Lettuce patch an innovative tool
By DIANE GASPER-O'BRIEN
PALCO -- More than once during the past 10 years, David Dryden has made a career change. And a whole lot of students in Palco are reaping the benefits.
Dryden, who received a degree in engineer technology/mechanical from Kansas State University, was farming in the Stockton area approximately nine years ago when a position came open for an industrial arts teacher at Palco High School.
He successfully sought the job and taught woods and computers to both junior high and high school students.
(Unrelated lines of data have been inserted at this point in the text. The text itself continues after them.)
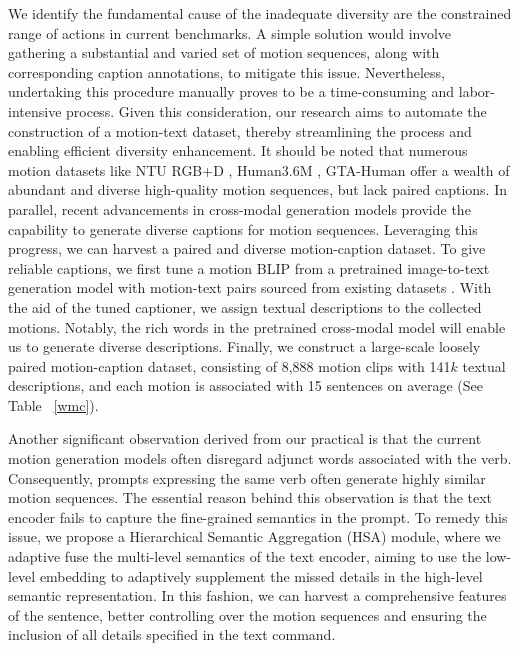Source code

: \documentclass[letterpaper]{article} \usepackage{aaai24}
\begin{document}
We identify the fundamental cause of the inadequate diversity are the constrained range of actions in current benchmarks.
A simple solution would involve gathering a substantial and varied set of motion sequences, along with corresponding caption annotations, to mitigate this issue.
Nevertheless, undertaking this procedure manually proves to be a time-consuming and labor-intensive process. Given this consideration, our research aims to automate the construction of a motion-text dataset, thereby streamlining the process and enabling efficient diversity enhancement. It should be noted that numerous motion datasets like NTU RGB+D \cite{shahroudy2016ntu}, Human3.6M \cite{h36m_pami}, GTA-Human \cite{cai2021playing} offer a wealth of abundant and diverse high-quality motion sequences, but lack paired captions. In parallel, recent advancements in cross-modal generation models provide the capability to generate diverse captions for motion sequences. Leveraging this progress, we can harvest a paired and diverse motion-caption dataset. To give reliable captions, we first tune a motion BLIP from a pretrained image-to-text generation model with motion-text pairs sourced from existing datasets \cite{guo2022generating,Plappert_2016}. With the aid of the tuned captioner, we assign textual descriptions to the collected motions.  Notably, the rich words in the pretrained cross-modal model will enable us to generate diverse descriptions.
Finally, we construct a large-scale loosely paired motion-caption dataset, consisting of 8,888 motion clips with 141$k$ textual descriptions, and each motion is associated with 15 sentences on average (See Table ~\ref{wmc}).


Another significant observation derived from our practical is that the current motion generation models often disregard adjunct words associated with the verb. Consequently, prompts expressing the same verb often generate highly similar motion sequences. The essential reason behind this observation is that the text encoder fails to capture the fine-grained semantics in the prompt. To remedy this issue, we propose a Hierarchical Semantic Aggregation (HSA) module, where we adaptive fuse the multi-level semantics of the text encoder, aiming to use the low-level embedding to adaptively supplement the missed details in the high-level semantic representation. In this fashion, we can harvest a comprehensive features of the sentence,  better controlling over the motion sequences and ensuring the inclusion of all details specified in the text command.
\end{document}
Then three years ago, he was asked to make another change.
Now the school's ag education teacher, Dryden received a $500 grant from McDonald's Classroom Grants Program in Hays last year and used the funds to help buy an ebb and flow hydroponic system in which students can observe the processes of plant life cycle -- without the use of soil.
Students planted lettuce in a 4-by-4 foot, 18-inch deep tray with a 40-gallon reservoir below that holds a growing solution.
They keep an eye on the pH levels and make adjustments accordingly.
"I think they can learn more from hands-on activities, real-world applications," said Dryden, who said he appreciated the experience he received in "a good ag ed program" in high school while growing up on a farm near Stockton.
He said students have been excited with the progress.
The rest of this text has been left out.